Avec l’avènement de Zuma, les Zoulous prennent leur revanche. Officiellement, l’ethnie ne compte pas dans les politiques de l’ANC, mais les postes clés n’en sont pas moins sont confiés à des Zoulous sous Zuma. La sensibilité aux critiques n’a pas faibli, les relations avec la presse deviennent tendues en raison d’une loi sur l’information, et les débats internes sont toujours étouffés. A l’horizon des élections de 2014 et de 2019, sur lesquelles la machine politique de l’ANC anticipe déjà, les joutes internes redoublent d’intensité: une partie de l’ANC est déterminée à empêcher Zuma de briguer un second mandat, et manoeuvre pour l’avènement de son vice-président, Kgalema Motlanthe, qui pourrait ensuite céder la place en 2019 à Tokyo Sexwale.

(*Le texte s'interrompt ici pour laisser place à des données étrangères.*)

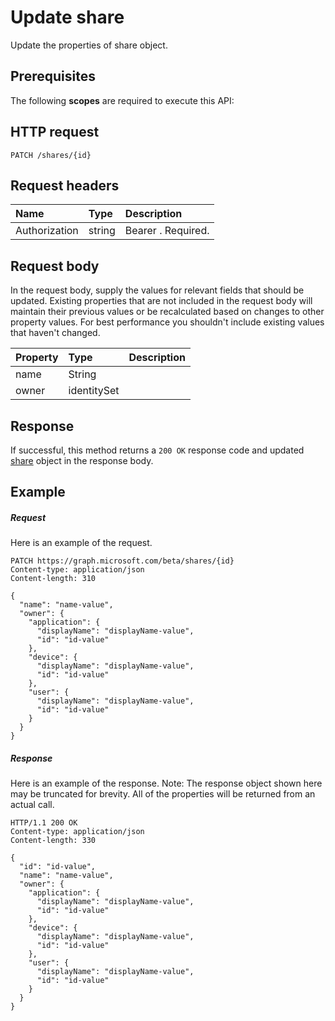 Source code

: # Update share

Update the properties of share object.
## Prerequisites
The following **scopes** are required to execute this API: 
## HTTP request
<!-- { "blockType": "ignored" } -->
```http
PATCH /shares/{id}
```
## Request headers
| Name       | Type | Description|
|:-----------|:------|:----------|
| Authorization  | string  | Bearer <token>. Required. |

## Request body
In the request body, supply the values for relevant fields that should be updated. Existing properties that are not included in the request body will maintain their previous values or be recalculated based on changes to other property values. For best performance you shouldn't include existing values that haven't changed.

| Property	   | Type	|Description|
|:---------------|:--------|:----------|
|name|String||
|owner|identitySet||

## Response
If successful, this method returns a `200 OK` response code and updated [share](../resources/share.md) object in the response body.
## Example
##### Request
Here is an example of the request.
<!-- {
  "blockType": "request",
  "name": "update_share"
}-->
```http
PATCH https://graph.microsoft.com/beta/shares/{id}
Content-type: application/json
Content-length: 310

{
  "name": "name-value",
  "owner": {
    "application": {
      "displayName": "displayName-value",
      "id": "id-value"
    },
    "device": {
      "displayName": "displayName-value",
      "id": "id-value"
    },
    "user": {
      "displayName": "displayName-value",
      "id": "id-value"
    }
  }
}
```
##### Response
Here is an example of the response. Note: The response object shown here may be truncated for brevity. All of the properties will be returned from an actual call.
<!-- {
  "blockType": "response",
  "truncated": true,
  "@odata.type": "microsoft.graph.share"
} -->
```http
HTTP/1.1 200 OK
Content-type: application/json
Content-length: 330

{
  "id": "id-value",
  "name": "name-value",
  "owner": {
    "application": {
      "displayName": "displayName-value",
      "id": "id-value"
    },
    "device": {
      "displayName": "displayName-value",
      "id": "id-value"
    },
    "user": {
      "displayName": "displayName-value",
      "id": "id-value"
    }
  }
}
```

<!-- uuid: 8fcb5dbc-d5aa-4681-8e31-b001d5168d79
2015-10-25 14:57:30 UTC -->
<!-- {
  "type": "#page.annotation",
  "description": "Update share",
  "keywords": "",
  "section": "documentation",
  "tocPath": ""
}--> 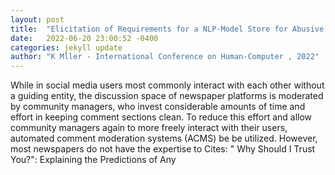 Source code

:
 ```yaml
---
layout: post
title:  "Elicitation of Requirements for a NLP-Model Store for Abusive Language Detection"
date:   2022-06-20 23:00:52 -0400
categories: jekyll update
author: "K Mller - International Conference on Human-Computer , 2022"
---
```

While in social media users most commonly interact with each other without a guiding entity, the discussion space of newspaper platforms is moderated by community managers, who invest considerable amounts of time and effort in keeping comment sections clean. To reduce this effort and allow community managers again to more freely interact with their users, automated comment moderation systems (ACMS) be be utilized. However, most newspapers do not have the expertise to 
Cites: " Why Should I Trust You?": Explaining the Predictions of Any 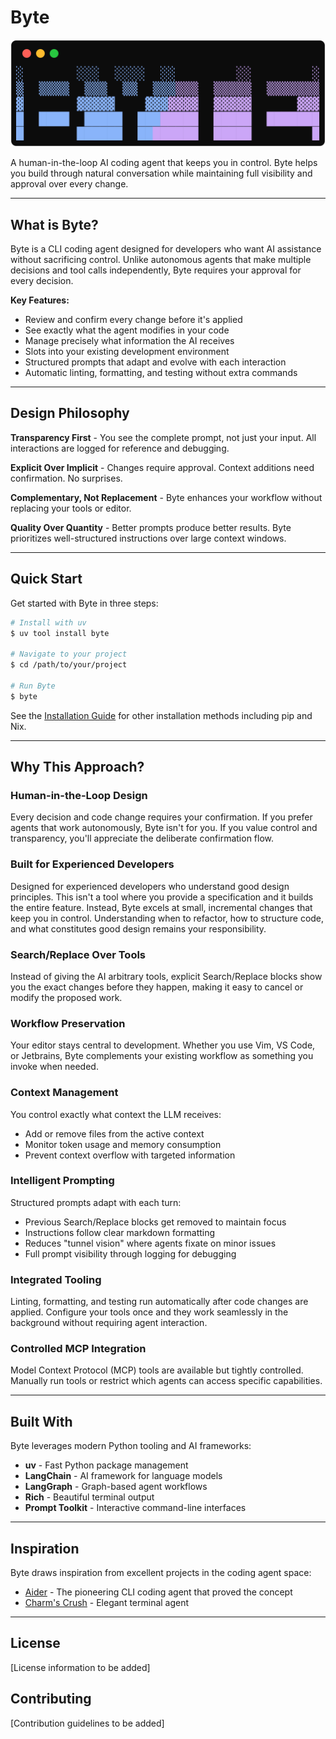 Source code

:# Byte

<p align="center"><img alt="Byte Logo" src="docs/images/logo.svg" /></p>

A human-in-the-loop AI coding agent that keeps you in control. Byte helps you build through natural conversation while maintaining full visibility and approval over every change.

---

## What is Byte?

Byte is a CLI coding agent designed for developers who want AI assistance without sacrificing control. Unlike autonomous agents that make multiple decisions and tool calls independently, Byte requires your approval for every decision.

**Key Features:**

- Review and confirm every change before it's applied
- See exactly what the agent modifies in your code
- Manage precisely what information the AI receives
- Slots into your existing development environment
- Structured prompts that adapt and evolve with each interaction
- Automatic linting, formatting, and testing without extra commands

---

## Design Philosophy

**Transparency First** - You see the complete prompt, not just your input. All interactions are logged for reference and debugging.

**Explicit Over Implicit** - Changes require approval. Context additions need confirmation. No surprises.

**Complementary, Not Replacement** - Byte enhances your workflow without replacing your tools or editor.

**Quality Over Quantity** - Better prompts produce better results. Byte prioritizes well-structured instructions over large context windows.

---

## Quick Start

Get started with Byte in three steps:

```bash
# Install with uv
$ uv tool install byte

# Navigate to your project
$ cd /path/to/your/project

# Run Byte
$ byte
```

See the [Installation Guide](<[getting-started/installation.md](https://usethefork.github.io/byte/getting-started/installation/)>) for other installation methods including pip and Nix.

---

## Why This Approach?

### Human-in-the-Loop Design

Every decision and code change requires your confirmation. If you prefer agents that work autonomously, Byte isn't for you. If you value control and transparency, you'll appreciate the deliberate confirmation flow.

### Built for Experienced Developers

Designed for experienced developers who understand good design principles. This isn't a tool where you provide a specification and it builds the entire feature. Instead, Byte excels at small, incremental changes that keep you in control. Understanding when to refactor, how to structure code, and what constitutes good design remains your responsibility.

### Search/Replace Over Tools

Instead of giving the AI arbitrary tools, explicit Search/Replace blocks show you the exact changes before they happen, making it easy to cancel or modify the proposed work.

### Workflow Preservation

Your editor stays central to development. Whether you use Vim, VS Code, or Jetbrains, Byte complements your existing workflow as something you invoke when needed.

### Context Management

You control exactly what context the LLM receives:

- Add or remove files from the active context
- Monitor token usage and memory consumption
- Prevent context overflow with targeted information

### Intelligent Prompting

Structured prompts adapt with each turn:

- Previous Search/Replace blocks get removed to maintain focus
- Instructions follow clear markdown formatting
- Reduces "tunnel vision" where agents fixate on minor issues
- Full prompt visibility through logging for debugging

### Integrated Tooling

Linting, formatting, and testing run automatically after code changes are applied. Configure your tools once and they work seamlessly in the background without requiring agent interaction.

### Controlled MCP Integration

Model Context Protocol (MCP) tools are available but tightly controlled. Manually run tools or restrict which agents can access specific capabilities.

---

## Built With

Byte leverages modern Python tooling and AI frameworks:

- **uv** - Fast Python package management
- **LangChain** - AI framework for language models
- **LangGraph** - Graph-based agent workflows
- **Rich** - Beautiful terminal output
- **Prompt Toolkit** - Interactive command-line interfaces

---

## Inspiration

Byte draws inspiration from excellent projects in the coding agent space:

- [Aider](http://aider.chat/) - The pioneering CLI coding agent that proved the concept
- [Charm's Crush](https://github.com/charmbracelet/crush) - Elegant terminal agent

---

## License

[License information to be added]

## Contributing

[Contribution guidelines to be added]
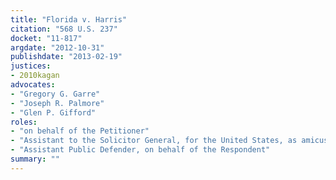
 ```yaml
---
title: "Florida v. Harris"
citation: "568 U.S. 237"
docket: "11-817"
argdate: "2012-10-31"
publishdate: "2013-02-19"
justices:
- 2010kagan
advocates:
- "Gregory G. Garre"
- "Joseph R. Palmore"
- "Glen P. Gifford"
roles:
- "on behalf of the Petitioner"
- "Assistant to the Solicitor General, for the United States, as amicus curiae, supporting the Petitioner"
- "Assistant Public Defender, on behalf of the Respondent"
summary: ""
---
```


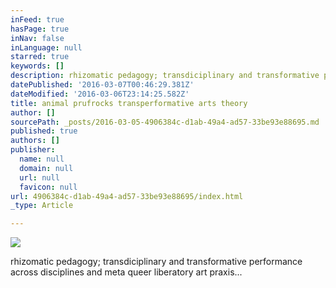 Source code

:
```yaml
---
inFeed: true
hasPage: true
inNav: false
inLanguage: null
starred: true
keywords: []
description: rhizomatic pedagogy; transdiciplinary and transformative performance across disciplines and meta queer liberatory art praxis
datePublished: '2016-03-07T00:46:29.381Z'
dateModified: '2016-03-06T23:14:25.582Z'
title: animal prufrocks transperformative arts theory
author: []
sourcePath: _posts/2016-03-05-4906384c-d1ab-49a4-ad57-33be93e88695.md
published: true
authors: []
publisher:
  name: null
  domain: null
  url: null
  favicon: null
url: 4906384c-d1ab-49a4-ad57-33be93e88695/index.html
_type: Article

---
```

![](https://s3-us-west-2.amazonaws.com/the-grid-img/p/8684d4098dbbadab4c99b34c22377d940228d89b.png)

rhizomatic pedagogy; transdiciplinary and transformative performance across disciplines and meta queer liberatory art praxis... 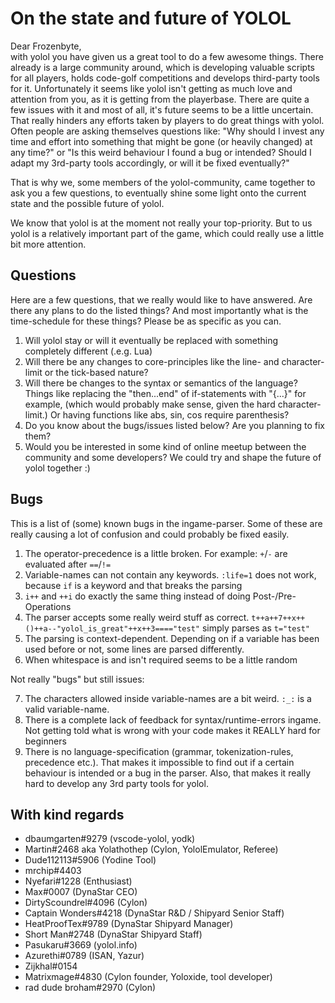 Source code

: # On the state and future of YOLOL

Dear Frozenbyte,  
with yolol you have given us a great tool to do a few awesome things. 
There already is a large community around, which is developing valuable scripts for all players, holds code-golf competitions and develops third-party tools for it.
Unfortunately it seems like yolol isn't getting as much love and attention from you, as it is getting from the playerbase.
There are quite a few issues with it and most of all, it's future seems to be a little uncertain. That really hinders any efforts taken by players to do great things with yolol.
Often people are asking themselves questions like: "Why should I invest any time and effort into something that might be gone (or heavily changed) at any time?" or "Is this weird behaviour I found a bug or intended? Should I adapt my 3rd-party tools accordingly, or will it be fixed eventually?"

That is why we, some members of the yolol-community, came together to ask you a few questions, to eventually shine some light onto the current state and the possible future of yolol.

We know that yolol is at the moment not really your top-priority. But to us yolol is a relatively important part of the game, which could really use a little bit more attention.

## Questions
Here are a few questions, that we really would like to have answered. Are there any plans to do the listed things? And most importantly what is
the time-schedule for these things? Please be as specific as you can.

1. Will yolol stay or will it eventually be replaced with something completely different (.e.g. Lua)
2. Will there be any changes to core-principles like the line- and character-limit or the tick-based nature?
3. Will there be changes to the syntax or semantics of the language? Things like replacing the "then...end" of if-statements with "{...}" for example,
 (which would probably make sense, given the hard character-limit.) Or having functions like abs, sin, cos require parenthesis?
4. Do you know about the bugs/issues listed below? Are you planning to fix them?
5. Would you be interested in some kind of online meetup between the community and some developers? We could try and shape the future of yolol together :)


## Bugs
This is a list of (some) known bugs in the ingame-parser. Some of these are really causing a lot of confusion and could probably be fixed easily.

1. The operator-precedence is a little broken. For example: ```+```/```-``` are evaluated after ```==```/```!=```
2. Variable-names can not contain any keywords. ```:life=1``` does not work, because ```if``` is a keyword and that breaks the parsing
3. ```i++``` and ```++i``` do exactly the same thing instead of doing Post-/Pre-Operations
4. The parser accepts some really weird stuff as correct. ```t++a++7++x++()++a--"yolol_is_great"++x++3===="test"``` simply parses as ```t="test"```
5. The parsing is context-dependent. Depending on if a variable has been used before or not, some lines are parsed differently.
6. When whitespace is and isn't required seems to be a little random

Not really "bugs" but still issues:  

7. The characters allowed inside variable-names are a bit weird. ```:_:``` is a valid variable-name.
8. There is a complete lack of feedback for syntax/runtime-errors ingame. Not getting told what is wrong with your code makes it REALLY hard for beginners
9. There is no language-specification (grammar, tokenization-rules, precedence etc.). That makes it impossible to find out if a certain behaviour is intended or a bug in the parser. Also, that makes it really hard to develop any 3rd party tools for yolol.

## With kind regards
- dbaumgarten#9279 (vscode-yolol, yodk)
- Martin#2468 aka Yolathothep (Cylon, YololEmulator, Referee)
- Dude112113#5906 (Yodine Tool)
- mrchip#4403
- Nyefari#1228 (Enthusiast)
- Max#0007 (DynaStar CEO)
- DirtyScoundrel#4096 (Cylon)
- Captain Wonders#4218 (DynaStar R&D / Shipyard Senior Staff)
- HeatProofTex#9789 (DynaStar Shipyard Manager)
- Short Man#2748 (DynaStar Shipyard Staff)
- Pasukaru#3669 (yolol.info)
- Azurethi#0789 (ISAN, Yazur)
- Zijkhal#0154
- Matrixmage#4830 (Cylon founder, Yoloxide, tool developer)
- rad dude broham#2970 (Cylon)
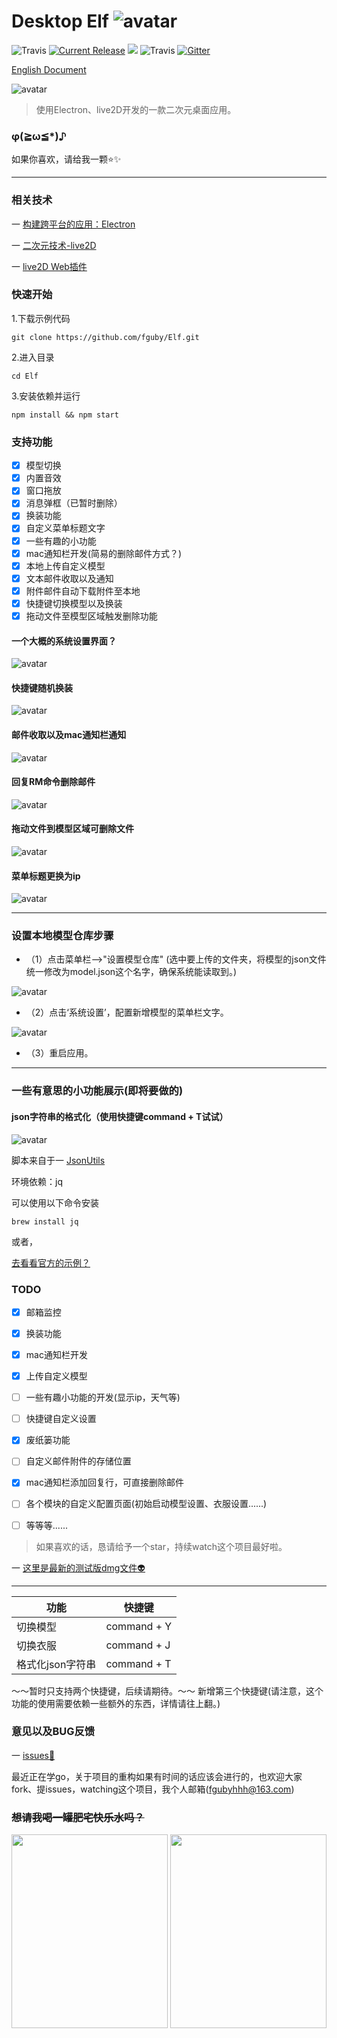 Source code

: # Desktop Elf ![avatar](app/img/xiaojingling.png) 
![Travis](https://img.shields.io/badge/Electron-^4.1.4-important.svg)
<a href="https://github.com/fguby/Elf/releases"><img src="https://img.shields.io/github/release/fguby/Elf.svg?style=flat-square" alt="Current Release"></a>
[![](https://travis-ci.com/fguby/Elf.svg?branch=master)](https://travis-ci.org/fguby/Elf)
![Travis](https://img.shields.io/badge/live2D-2.1.0-ff69b4.svg?labelColor=blueviolet)
[![Gitter](https://badges.gitter.im/Electron-elf/community.svg)](https://gitter.im/Electron-elf/community?utm_source=badge&utm_medium=badge&utm_campaign=pr-badge)

[English Document](https://github.com/fguby/Elf/blob/master/README-en.md "elf")

![avatar](app/img/yanshi1.gif)

> 使用Electron、live2D开发的一款二次元桌面应用。

### φ(≧ω≦*)♪
如果你喜欢，请给我一颗⭐️✨ 

---

### 相关技术

一 [构建跨平台的应用：Electron](https://electronjs.org/ "electron")

一 [二次元技术-live2D](https://www.live2d.com/ja/ "live2D")

一 [live2D Web插件](https://github.com/fguby/live2D "live2D")

### 快速开始

1.下载示例代码
```
git clone https://github.com/fguby/Elf.git
```
2.进入目录
```
cd Elf
```
3.安装依赖并运行

```
npm install && npm start
```

### 支持功能
- [x] 模型切换
- [x] 内置音效
- [x] 窗口拖放
- [x] 消息弹框（已暂时删除）
- [x] 换装功能
- [x] 自定义菜单标题文字
- [x] 一些有趣的小功能
- [x] mac通知栏开发(简易的删除邮件方式？)
- [x] 本地上传自定义模型
- [x] 文本邮件收取以及通知
- [x] 附件邮件自动下载附件至本地
- [x] 快捷键切换模型以及换装
- [x] 拖动文件至模型区域触发删除功能

#### 一个大概的系统设置界面？
![avatar](app/img/system.jpg)
#### 快捷键随机换装
![avatar](app/img/huanzhuang.gif)
#### 邮件收取以及mac通知栏通知
![avatar](app/img/email.gif)
#### 回复RM命令删除邮件
![avatar](app/img/email111.gif)
#### 拖动文件到模型区域可删除文件
![avatar](app/img/lajitong1.gif)
#### 菜单标题更换为ip
![avatar](app/img/ip.gif)

---
### 设置本地模型仓库步骤

- （1）点击菜单栏—>"设置模型仓库"
(选中要上传的文件夹，将模型的json文件统一修改为model.json这个名字，确保系统能读取到。)

![avatar](app/img/shangchuan1.jpg)

- （2）点击‘系统设置’，配置新增模型的菜单栏文字。

![avatar](app/img/shangchuan2.jpg)

- （3）重启应用。

---

### 一些有意思的小功能展示(即将要做的)

#### json字符串的格式化（使用快捷键command + T试试）
![avatar](app/img/json.gif)

脚本来自于一 [JsonUtils](https://github.com/cnfn/BitBarPlugins/tree/master/JsonUtils "jsonutil")

环境依赖：jq

可以使用以下命令安装

```
brew install jq
```

或者，

[去看看官方的示例？](https://stedolan.github.io/jq/download/ "jq")


### TODO
- [x] 邮箱监控
- [x] 换装功能
- [x] mac通知栏开发
- [x] 上传自定义模型
- [ ] 一些有趣小功能的开发(显示ip，天气等)
- [ ] 快捷键自定义设置
- [x] 废纸篓功能
- [ ] 自定义邮件附件的存储位置
- [x] mac通知栏添加回复行，可直接删除邮件
- [ ] 各个模块的自定义配置页面(初始启动模型设置、衣服设置......)
- [ ] 等等等......


> 如果喜欢的话，恳请给予一个star，持续watch这个项目最好啦。

一 [这里是最新的测试版dmg文件:alien:](https://github.com/fguby/Elf/releases/tag/v1.0.0/ "Elf")


---


功能 | 快捷键
---|---
切换模型 | command + Y
切换衣服 | command + J
格式化json字符串 | command + T

～～暂时只支持两个快捷键，后续请期待。～～
新增第三个快捷键(请注意，这个功能的使用需要依赖一些额外的东西，详情请往上翻。)

### 意见以及BUG反馈
一 [issues:speech_balloon:](https://github.com/fguby/Elf/issues "welcome")

最近正在学go，关于项目的重构如果有时间的话应该会进行的，也欢迎大家fork、提issues，watching这个项目，我个人邮箱(fgubyhhh@163.com)

### ~~想请我喝一罐肥宅快乐水吗？~~
<img src="app/img/wechat.jpg" width="250" height="310"></img>
<img src="app/img/zhifubao.jpg" width="250" height="310"></img>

C’est le plan que défend aujourd’hui Julius Malema, président déchu de la Ligue des jeunes de l’ANC qui n’a pas dit son dernier mot en politique. Malema, occupé à mobiliser dans sa province du Limpopo, continue de plaider pour la nationalisation des mines et des terres, un débat qu’il a réussi à imposer au sein de son parti. Figure du populisme et de la démagogie tant haïs du temps de Mandela, Julius Malema, en tant possible relève, reste une personnalité centrale de l’ANC. Cet homme qui n’a pas fréquenté l’école, comme Jacob Zuma, fait scandale pour son train de vie dispendieux, comme Zuma. Il incarne, à lui seul, tous les dangers qui attendent l’ANC de demain.